South of Gerlach, the Valentine erupted and I knew, too late, that I was pegged at twenty over by some LEO. I immediately slowed to the limit, looking for a place to pull over and giving him a chance to catch up. I became concerned for him after a few minutes and decided to pull off the road and wait, not wanting to initiate anything resembling a chase. This is where I became pissed because, despite reading the various rants on this list for six years, I don’t recall anyone warning that the “shoulders” of SR 447 leading to Gerlach are nothing butt pea gravel, which makes a heavy bike very unstable, especially when braking. If you’ve ever wondered how a truck escape ramp works to slow a runaway tractor-trailer, ride into a sea of marbles or the aforementioned highway shoulder. The tires sink half way to the rims, and steering inputs are met with nothing butt shoved marbles. Funny thing is (not funny, “ha ha” butt funny, “@!*^$@!”) the cop never showed. In retrospect, I was on that section of the highway that runs into and out of the Pyramid Lake Indian Reservation, so there may have been a jurisdictional issue related to my potential performance award. Hmm.

I was stopped anyway, so I took a picture of the flats and then forced the bike back onto the road and northbound, arriving at Bruno’s in the early afternoon. I had no idea that I’d make such good time across Nevada, so I cancelled my deluxe accommodations, had a very cold soda, lost two dollars in the slots (my gambling budget for the trip) and continued northwest into California. This road would be great, by the way, if only the pavement didn’t suck so hard. South of Cedarville, I waited for forty minutes for the pilot car at a resurfacing (“fog seal”) project. When I finally got moving again, I was the only piloted vehicle (take_that_ too, US 50). On the map, at least, US 395 looked too sterile, so I headed west to SR 139 before heading south again, camping north of Susanville on the west side of Eagle Lake.

The next morning I returned to Nevada, trying to make the least of Reno and Carson City and get back to the lonelier highways. By and large, lonely highways and I weren’t going to interact for a while, as I was headed into the Sacramento Valley. Butt first, Yosemite from east to west. Spectacular. Truly.

Even with multiple stops for picture taking, I traversed the park still hours ahead of schedule, so I canceled my reservations at the Hodgdon Meadow campground and continued west on SR 120 which, despite the traffic, was a great descent – twisty, vista-ed, not so crowded that I couldn’t pass. From here to Lodi was, at times, a real hoot. These seem to be old, old roads, hold outs from the gold rush days and constructed long before the advent of parabolic vertical curves and appropriate stopping sight distances. Great fun to ride as they were mostly unpredictable, keeping me on the edge of my seat (left and right edges, to varying degrees).

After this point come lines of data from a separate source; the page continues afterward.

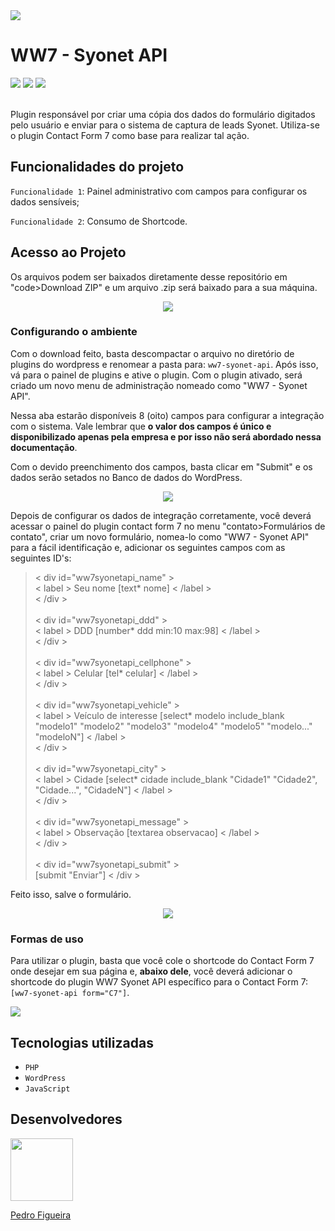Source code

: <img src="https://user-images.githubusercontent.com/93988164/150440511-d018f611-b65d-4f4f-9367-189b3669c4b2.jpg">
<h1>WW7 - Syonet API</h1>
<div>
  <img src="https://img.shields.io/badge/Status-Finalizando-blueviolet">
  <img src="https://img.shields.io/badge/Versão-1.0-blue">
  <a href="https://br.wordpress.org/plugins/contact-form-7/"><img src="https://img.shields.io/badge/Dependência-Plugin_contact_form_7-orange"></a>
</div>
<br/>
<p>Plugin responsável por criar uma cópia dos dados do formulário digitados pelo usuário e enviar para o sistema de captura de leads Syonet. Utiliza-se o plugin Contact Form 7 como base para realizar tal ação.</p>

<h2>Funcionalidades do projeto</h2>

<p><code>Funcionalidade 1</code>: <span>Painel administrativo com campos para configurar os dados sensíveis;</span></p>
<p><code>Funcionalidade 2</code>: <span>Consumo de Shortcode.</span></p>

<h2>Acesso ao Projeto</h2>
<p>Os arquivos podem ser baixados diretamente desse repositório em "code&gtDownload ZIP" e um arquivo .zip será baixado para a sua máquina.</p>
<div align="center">
<img src="https://user-images.githubusercontent.com/93988164/150459956-713b4e7b-2a37-41d7-896d-5e65c814ca41.gif">
</div>

<h3>Configurando o ambiente</h3>
<p>Com o download feito, basta descompactar o arquivo no diretório de plugins do wordpress e renomear a pasta para: <code>ww7-syonet-api</code>. Após isso, vá para o painel de plugins e ative o plugin. Com o plugin ativado, será criado um novo menu de administração nomeado como "WW7 - Syonet API".</p>

<p>Nessa aba estarão disponíveis 8 (oito) campos para configurar a integração com o sistema. Vale lembrar que <b>o valor dos campos é único e disponibilizado apenas pela empresa e por isso não será abordado nessa documentação</b>.</p>

<p>Com o devido preenchimento dos campos, basta clicar em "Submit" e os dados serão setados no Banco de dados do WordPress.</p>
<div align="center">
<img src="https://user-images.githubusercontent.com/93988164/150458879-87890919-cd3a-4cc2-9f02-1150cc413c4f.gif">
</div>

<p>Depois de configurar os dados de integração corretamente, você deverá acessar o painel do plugin contact form 7 no menu "contato&gtFormulários de contato", criar um novo formulário, nomea-lo como "WW7 - Syonet API" para a fácil identificação e, adicionar os seguintes campos com as seguintes ID's:</p>

<blockquote>
  &lt div id="ww7syonetapi_name" &gt <br/>
    &lt label &gt Seu nome [text* nome] &lt /label &gt <br/>
&lt /div &gt <br/>
<br/>
&lt div id="ww7syonetapi_ddd" &gt <br/>
    &lt label &gt DDD [number* ddd min:10 max:98] &lt /label &gt <br/>
&lt /div &gt <br/>
<br/>
&lt div id="ww7syonetapi_cellphone" &gt <br/>
    &lt label &gt Celular [tel* celular] &lt /label &gt <br/>
&lt /div &gt <br/>
<br/>
&lt div id="ww7syonetapi_vehicle" &gt <br/>
    &lt label &gt Veículo de interesse [select* modelo include_blank "modelo1" "modelo2" "modelo3" "modelo4" "modelo5" "modelo..." "modeloN"] &lt /label &gt <br/>
&lt /div &gt <br/>
<br/>
&lt div id="ww7syonetapi_city" &gt <br/>
    &lt label &gt Cidade [select* cidade include_blank "Cidade1" "Cidade2", "Cidade...", "CidadeN"] &lt /label &gt <br/>
&lt /div &gt <br/>
<br/>
&lt div id="ww7syonetapi_message" &gt <br/>
    &lt label &gt Observação [textarea observacao] &lt /label &gt <br/>
&lt /div &gt <br/>
<br/>
&lt div id="ww7syonetapi_submit" &gt <br/>
[submit "Enviar"]
&lt /div &gt <br/>
</blockquote>

<p>Feito isso, salve o formulário.</p>
<div align="center">
<img src="https://user-images.githubusercontent.com/93988164/150462537-2fb070e0-9e5c-4e5d-aecf-a4ba871f5af3.gif">
</div>

<h3>Formas de uso</h3>
<p>Para utilizar o plugin, basta que você cole o shortcode do Contact Form 7 onde desejar em sua página e, <strong>abaixo dele</strong>, você deverá adicionar o shortcode do plugin WW7 Syonet API específico para o Contact Form 7: <code>[ww7-syonet-api form="C7"]</code>.</p>
<img src="https://user-images.githubusercontent.com/93988164/150455992-0ed79530-bf16-443d-9352-fffc2c804456.png" >

<h2>Tecnologias utilizadas</h2>
<ul>
  <li><code>PHP</code></li>
  <li><code>WordPress</code></li>
  <li><code>JavaScript</code></li>
</ul>


<h2>Desenvolvedores</h2>
<a href="https://github.com/PedroFigueiraRuivo"><img width="100px" src="https://avatars.githubusercontent.com/u/93988164?v=4"><p>Pedro Figueira</p></a>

Just past Squabbletown (butt a bit before Tuttletown) is Springfield, California. If you trust the instructions from S&T, you’ll only find a monument to Columbia, butt go west another mile, and then north a mile, and you’ll find a monument to Springfield, planted there only as a reminder that Mark Twain used to live near by. Few remnants of the town remain, not much more than the historic trout farm. I read the plaque, captured a couple of images and headed northwest on SR 49 through Calaveras County. In San Andreas I stopped for fuel and liquids, parking in a corner of the lot for some relative privacy and started to remove the layers I had donned that morning in anticipation of the chill at 12,000 feet through Yosemite. Here, it was two miles closer to the earth’s molten core and very much the time to wear less.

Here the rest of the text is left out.